Her eyes open and the question in them is answered when I lower her onto the bed and settle over her, my weight on my forearms, her hair fanning across the pillow in a color I will write about later when the deck is quiet and the memory of this is the ink.
"Tell me," she says.
"Tell you what."
"What you see." Her voice is open and her eyes hold mine and the invitation is not about sex. It is about the notebook, the practice of putting into language what I observe, and she is asking me to do it here, with her body underneath mine and the evening light turning her skin to amber.

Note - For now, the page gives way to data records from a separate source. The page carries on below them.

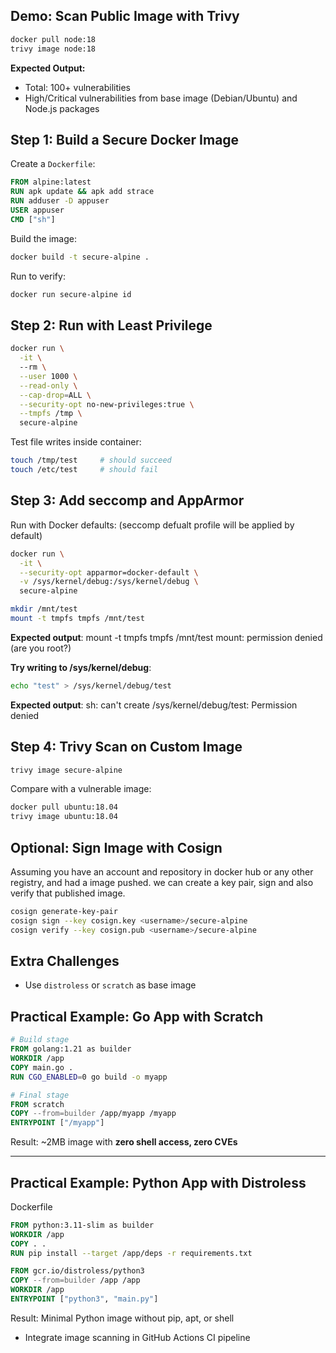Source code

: ## Demo: Scan Public Image with Trivy

```bash
docker pull node:18
trivy image node:18
```

**Expected Output:**

- Total: 100+ vulnerabilities
- High/Critical vulnerabilities from base image (Debian/Ubuntu) and Node.js packages

## Step 1: Build a Secure Docker Image

Create a `Dockerfile`:

```Dockerfile
FROM alpine:latest
RUN apk update && apk add strace
RUN adduser -D appuser
USER appuser
CMD ["sh"]  
```

Build the image:

```bash
docker build -t secure-alpine .
```

Run to verify:

```bash
docker run secure-alpine id
```

## Step 2: Run with Least Privilege

```bash
docker run \
  -it \  
  --rm \
  --user 1000 \
  --read-only \
  --cap-drop=ALL \
  --security-opt no-new-privileges:true \
  --tmpfs /tmp \
  secure-alpine
```

 Test file writes inside container:

```bash
touch /tmp/test     # should succeed
touch /etc/test     # should fail
```

## Step 3: Add seccomp and AppArmor

Run with Docker defaults: (seccomp defualt profile will be applied by default)

```bash
docker run \
  -it \
  --security-opt apparmor=docker-default \
  -v /sys/kernel/debug:/sys/kernel/debug \  
  secure-alpine
```

```bash
mkdir /mnt/test
mount -t tmpfs tmpfs /mnt/test
```

**Expected output**:
mount -t tmpfs tmpfs /mnt/test
mount: permission denied (are you root?)

**Try writing to /sys/kernel/debug**: 

```bash
echo "test" > /sys/kernel/debug/test
```

**Expected output**:
sh: can't create /sys/kernel/debug/test: Permission denied

## Step 4: Trivy Scan on Custom Image

```bash
trivy image secure-alpine
```

Compare with a vulnerable image:

```bash
docker pull ubuntu:18.04
trivy image ubuntu:18.04
```

## Optional: Sign Image with Cosign

Assuming you have an account and repository in docker hub or any other registry, and had a image pushed. we can create a key pair, sign and also verify that published image.

```bash
cosign generate-key-pair
cosign sign --key cosign.key <username>/secure-alpine
cosign verify --key cosign.pub <username>/secure-alpine
```

## Extra Challenges

- Use `distroless` or `scratch` as base image

## Practical Example: Go App with Scratch

```Dockerfile
# Build stage  
FROM golang:1.21 as builder  
WORKDIR /app  
COPY main.go .  
RUN CGO_ENABLED=0 go build -o myapp  

# Final stage  
FROM scratch 
COPY --from=builder /app/myapp /myapp  
ENTRYPOINT ["/myapp"]  
```

 Result: ~2MB image with **zero shell access, zero CVEs**

---

## Practical Example: Python App with Distroless

Dockerfile

```dockerfile
FROM python:3.11-slim as builder
WORKDIR /app
COPY . .
RUN pip install --target /app/deps -r requirements.txt

FROM gcr.io/distroless/python3
COPY --from=builder /app /app
WORKDIR /app
ENTRYPOINT ["python3", "main.py"]
```

Result: Minimal Python image without pip, apt, or shell

- Integrate image scanning in GitHub Actions CI pipeline
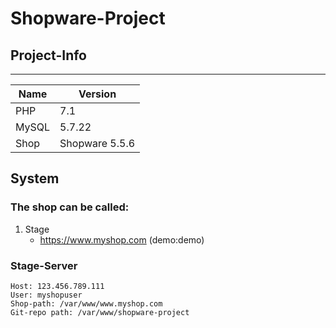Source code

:# Shopware-Project


## Project-Info

-------------------------------
| Name     | Version           |
| -------- | ------------------|
| PHP      | 7.1               |
| MySQL    | 5.7.22            |
| Shop     | Shopware 5.5.6    |


## System

### The shop can be called:


1. Stage
    * <https://www.myshop.com> (demo:demo)

    

### Stage-Server

```
Host: 123.456.789.111
User: myshopuser
Shop-path: /var/www/www.myshop.com
Git-repo path: /var/www/shopware-project
```
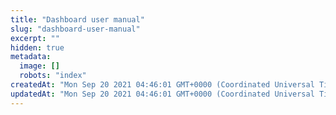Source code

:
 ```yaml
---
title: "Dashboard user manual"
slug: "dashboard-user-manual"
excerpt: ""
hidden: true
metadata: 
  image: []
  robots: "index"
createdAt: "Mon Sep 20 2021 04:46:01 GMT+0000 (Coordinated Universal Time)"
updatedAt: "Mon Sep 20 2021 04:46:01 GMT+0000 (Coordinated Universal Time)"
---
```

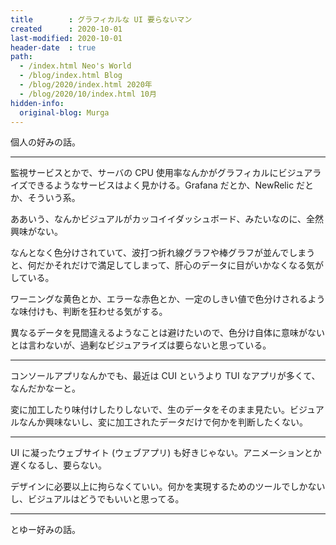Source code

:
 ```yaml
---
title        : グラフィカルな UI 要らないマン
created      : 2020-10-01
last-modified: 2020-10-01
header-date  : true
path:
  - /index.html Neo's World
  - /blog/index.html Blog
  - /blog/2020/index.html 2020年
  - /blog/2020/10/index.html 10月
hidden-info:
  original-blog: Murga
---
```


個人の好みの話。

---

監視サービスとかで、サーバの CPU 使用率なんかがグラフィカルにビジュアライズできるようなサービスはよく見かける。Grafana だとか、NewRelic だとか、そういう系。

ああいう、なんかビジュアルがカッコイイダッシュボード、みたいなのに、全然興味がない。

なんとなく色分けされていて、波打つ折れ線グラフや棒グラフが並んでしまうと、何だかそれだけで満足してしまって、肝心のデータに目がいかなくなる気がしている。

ワーニングな黄色とか、エラーな赤色とか、一定のしきい値で色分けされるような味付けも、判断を狂わせる気がする。

異なるデータを見間違えるようなことは避けたいので、色分け自体に意味がないとは言わないが、過剰なビジュアライズは要らないと思っている。

---

コンソールアプリなんかでも、最近は CUI というより TUI なアプリが多くて、なんだかなーと。

変に加工したり味付けしたりしないで、生のデータをそのまま見たい。ビジュアルなんか興味ないし、変に加工されたデータだけで何かを判断したくない。

---

UI に凝ったウェブサイト (ウェブアプリ) も好きじゃない。アニメーションとか遅くなるし、要らない。

デザインに必要以上に拘らなくていい。何かを実現するためのツールでしかないし、ビジュアルはどうでもいいと思ってる。

---

とゆー好みの話。

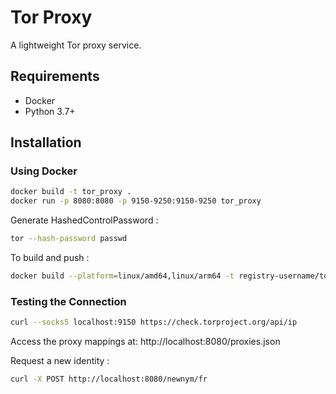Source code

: # Tor Proxy

A lightweight Tor proxy service.

## Requirements

- Docker
- Python 3.7+

## Installation

### Using Docker

```bash
docker build -t tor_proxy .
docker run -p 8080:8080 -p 9150-9250:9150-9250 tor_proxy
```

Generate HashedControlPassword :

```bash
tor --hash-password passwd
```

To build and push :

```bash
docker build --platform=linux/amd64,linux/arm64 -t registry-username/tor_proxy:latest --push .
```

### Testing the Connection

```bash
curl --socks5 localhost:9150 https://check.torproject.org/api/ip
```

Access the proxy mappings at: http://localhost:8080/proxies.json

Request a new identity :

```bash
curl -X POST http://localhost:8080/newnym/fr
```
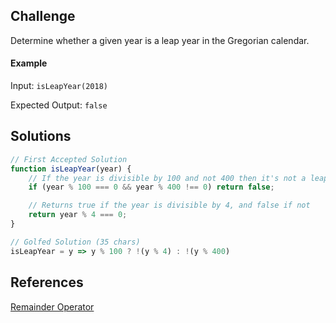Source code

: ## Challenge

Determine whether a given year is a leap year in the Gregorian calendar.

#### Example

Input: `isLeapYear(2018)`

Expected Output: `false`

## Solutions

```js
// First Accepted Solution
function isLeapYear(year) {
    // If the year is divisible by 100 and not 400 then it's not a leap year
    if (year % 100 === 0 && year % 400 !== 0) return false;

    // Returns true if the year is divisible by 4, and false if not
    return year % 4 === 0;
}
```

```js
// Golfed Solution (35 chars)
isLeapYear = y => y % 100 ? !(y % 4) : !(y % 400)
```

## References

[Remainder Operator](https://developer.mozilla.org/en-US/docs/Web/JavaScript/Reference/Operators/Remainder)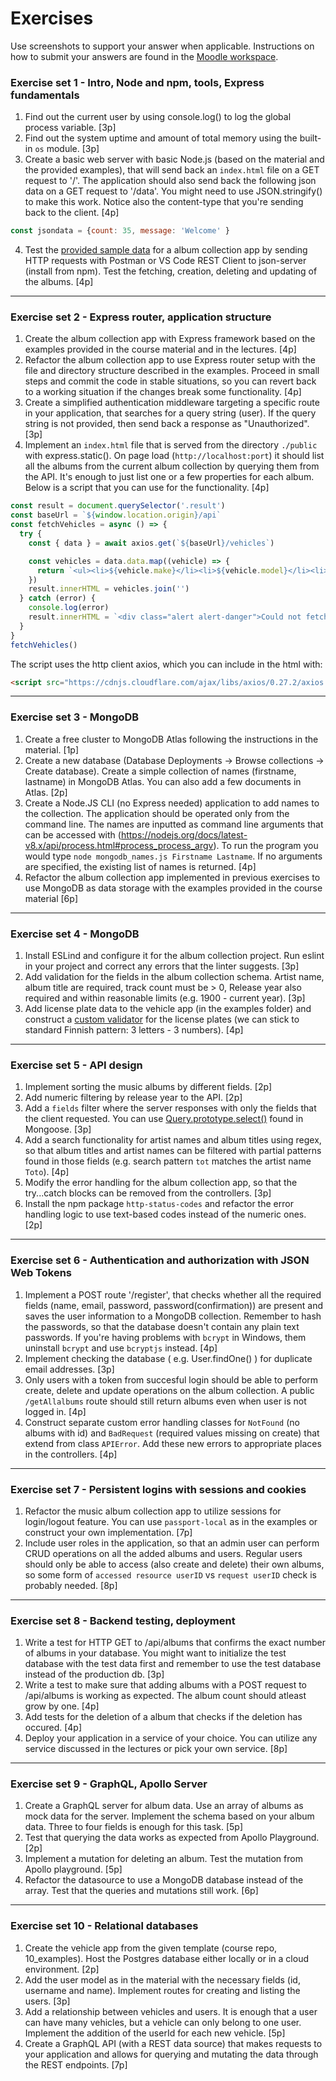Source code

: # Exercises

Use screenshots to support your answer when applicable. Instructions on how to submit your answers are found in the [Moodle workspace](https://moodle.jamk.fi/course/view.php?id=7228&section=3).

### Exercise set 1 - Intro, Node and npm, tools, Express fundamentals

1. Find out the current user by using console.log() to log the global process variable. [3p]
2. Find out the system uptime and amount of total memory using the built-in `os` module. [3p]
3. Create a basic web server with basic Node.js (based on the material and the provided examples), that will send back an `index.html` file on a GET request to '/'. The application should also send back the following json data on a GET request to '/data'. You might need to use JSON.stringify() to make this work. Notice also the content-type that you're sending back to the client. [4p]
```js
const jsondata = {count: 35, message: 'Welcome' }
```
4. Test the [provided sample data](01_exercises/albums.json) for a album collection app by sending HTTP requests with Postman or VS Code REST Client to json-server (install from npm). Test the fetching, creation, deleting and updating of the albums. [4p]
 

---
### Exercise set 2 - Express router, application structure

1. Create the album collection app with Express framework based on the examples provided in the course material and in the lectures. [4p]
2. Refactor the album collection app to use Express router setup with the file and directory structure described in the examples. Proceed in small steps and commit the code in stable situations, so you can revert back to a working situation if the changes break some functionality. [4p]
3. Create a simplified authentication middleware targeting a specific route in your application, that searches for a query string (user). If the query string is not provided, then send back a response as "Unauthorized". [3p]
4. Implement an `index.html` file that is served from the directory `./public` with express.static(). On page load (`http://localhost:port`) it should list all the albums from the current album collection by querying them from the API. It's enough to just list one or a few properties for each album. Below is a script that you can use for the functionality. [4p]
    
```js title="script.js"
const result = document.querySelector('.result')
const baseUrl = `${window.location.origin}/api`
const fetchVehicles = async () => {
  try {
    const { data } = await axios.get(`${baseUrl}/vehicles`)

    const vehicles = data.data.map((vehicle) => {
      return `<ul><li>${vehicle.make}</li><li>${vehicle.model}</li><li>${vehicle.type}</li></ul>`
    })
    result.innerHTML = vehicles.join('')
  } catch (error) {
    console.log(error)
    result.innerHTML = `<div class="alert alert-danger">Could not fetch data</div>`
  }
}
fetchVehicles()
```
The script uses the http client axios, which you can include in the html with:
```html
<script src="https://cdnjs.cloudflare.com/ajax/libs/axios/0.27.2/axios.min.js" integrity="sha512-odNmoc1XJy5x1TMVMdC7EMs3IVdItLPlCeL5vSUPN2llYKMJ2eByTTAIiiuqLg+GdNr9hF6z81p27DArRFKT7A==" crossorigin="anonymous" referrerpolicy="no-referrer"></script>
```

---
### Exercise set 3 - MongoDB

1. Create a free cluster to MongoDB Atlas following the instructions in the material. [1p] 
2. Create a new database (Database Deployments -> Browse collections -> Create database). Create a simple collection of names (firstname, lastname) in MongoDB Atlas. You can also add a few documents in Atlas. [2p] 
3. Create a Node.JS CLI (no Express needed) application to add names to the collection. The application should be operated only from the command line. The names are inputted as command line arguments that can be accessed with (https://nodejs.org/docs/latest-v8.x/api/process.html#process_process_argv). To run the program you would type `node mongodb_names.js Firstname Lastname`. If no arguments are specified, the existing list of names is returned. [4p]
4. Refactor the album collection app implemented in previous exercises to use MongoDB as data storage with the examples provided in the course material [6p]
   
---
### Exercise set 4 - MongoDB

1. Install ESLind and configure it for the album collection project. Run eslint in your project and correct any errors that the linter suggests. [3p]
2. Add validation for the fields in the album collection schema. Artist name, album title are required, track count must be > 0, Release year also required and within reasonable limits (e.g. 1900 - current year). [3p]
3. Add license plate data to the vehicle app (in the examples folder) and construct a [custom validator](https://mongoosejs.com/docs/validation.html#custom-validators) for the license plates (we can stick to standard Finnish pattern: 3 letters - 3 numbers). [4p]

---
### Exercise set 5 - API design

1. Implement sorting the music albums by different fields. [2p]
2. Add numeric filtering by release year to the API. [2p]
3. Add a `fields` filter where the server responses with only the fields that the client requested. You can use [Query.prototype.select()](https://mongoosejs.com/docs/api.html#query_Query-select) found in Mongoose. [3p]
4. Add a search functionality for artist names and album titles using regex, so that album titles and artist names can be filtered with partial patterns found in those fields (e.g. search pattern `tot` matches the artist name `Toto`). [4p]
5. Modify the error handling for the album collection app, so that the try...catch blocks can be removed from the controllers. [3p]
6. Install the npm package `http-status-codes` and refactor the error handling logic to use text-based codes instead of the numeric ones. [2p]
   
---
### Exercise set 6 - Authentication and authorization with JSON Web Tokens

1. Implement a POST route '/register', that checks whether all the required fields (name, email, password, password(confirmation)) are present and saves the user information to a MongoDB collection. Remember to hash the passwords, so that the database doesn't contain any plain text passwords. If you're having problems with `bcrypt` in Windows, them uninstall `bcrypt` and use `bcryptjs` instead. [4p]
2. Implement checking the database ( e.g. User.findOne() ) for duplicate email addresses. [3p]
3. Only users with a token from succesful login should be able to perform create, delete and update operations on the album collection. A public `/getAllalbums` route should still return albums even when user is not logged in. [4p]
4. Construct separate custom error handling classes for `NotFound` (no albums with id) and `BadRequest` (required values missing on create) that extend from class `APIError`. Add these new errors to appropriate places in the controllers. [4p]

---
### Exercise set 7 - Persistent logins with sessions and cookies

1. Refactor the music album collection app to utilize sessions for login/logout feature. You can use `passport-local` as in the examples or construct your own implementation. [7p]
2. Include user roles in the application, so that an admin user can perform CRUD operations on all the added albums and users. Regular users should only be able to access (also create and delete) their own albums, so some form of `accessed resource userID` vs `request userID` check is probably needed. [8p]
   
---   
### Exercise set 8 - Backend testing, deployment

1. Write a test for HTTP GET to /api/albums that confirms the exact number of albums in your database. You might want to initialize the test database with the test data first and remember to use the test database instead of the production db. [3p]
2. Write a test to make sure that adding albums with a POST request to /api/albums is working as expected. The album count should atleast grow by one. [4p]
3. Add tests for the deletion of a album that checks if the deletion has occured. [4p]
4. Deploy your application in a service of your choice. You can utilize any service discussed in the lectures or pick your own service. [8p]
   
---
### Exercise set 9 - GraphQL, Apollo Server

1. Create a GraphQL server for album data. Use an array of albums as mock data for the server. Implement the schema based on your album data. Three to four fields is enough for this task. [5p]
2. Test that querying the data works as expected from Apollo Playground. [2p]
3. Implement a mutation for deleting an album. Test the mutation from Apollo playground. [5p] 
4. Refactor the datasource to use a MongoDB database instead of the array. Test that the queries and mutations still work. [6p] 

---
### Exercise set 10 - Relational databases

1. Create the vehicle app from the given template (course repo, 10_examples). Host the Postgres database either locally or in a cloud environment. [2p]
2. Add the user model as in the material with the necessary fields (id, username and name). Implement routes for creating and listing the users. [3p]
3. Add a relationship between vehicles and users. It is enough that a user can have many vehicles, but a vehicle can only belong to one user. Implement the addition of the userId for each new vehicle. [5p]
4. Create a GraphQL API (with a REST data source) that makes requests to your application and allows for querying and mutating the data through the REST endpoints. [7p]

"Red hair on a white pillow," I say, and lower my mouth to her throat.
"A pulse under my lips that speeds up when I do this.
" My tongue traces the tendon in her neck, and her hips rise against mine, the friction of her center against my cock pulling a groan from somewhere low in my throat.
"Hands that have memorized every muscle in every patient they've touched, gripping my shoulders hard enough to leave marks. "
"I don't leave marks."
"You left marks last time." I find the spot below her ear that makes her gasp, and she gasps, and the confirmation settles in my teeth. "I checked."
"You checked."
"I'm thorough."
She laughs, breathless, and the laugh turns into a moan when my mouth drops to her breast, my tongue circling her nipple before I pull it between my lips. Her back arches, pressing into me, and her fingers dig into my shoulders with the strength she has never lost.
The same attention to the other breast, and her hips grind upward against me, the patience she usually brings to this dissolving under the same rawness that has been running through me since the kitchen.
My hand slides between her thighs and my fingers find her slick and swollen and ready, and the heat of her against my fingertips makes my cock ache where it presses against her hip.
I know how she likes to be touched here. Two fingers, curled, a rhythm that matches the pace she sets with her hips. I give her that rhythm and watch her face change, watch her jaw go loose and her eyes lose focus and her lips part around a sound she doesn't bother shaping into words.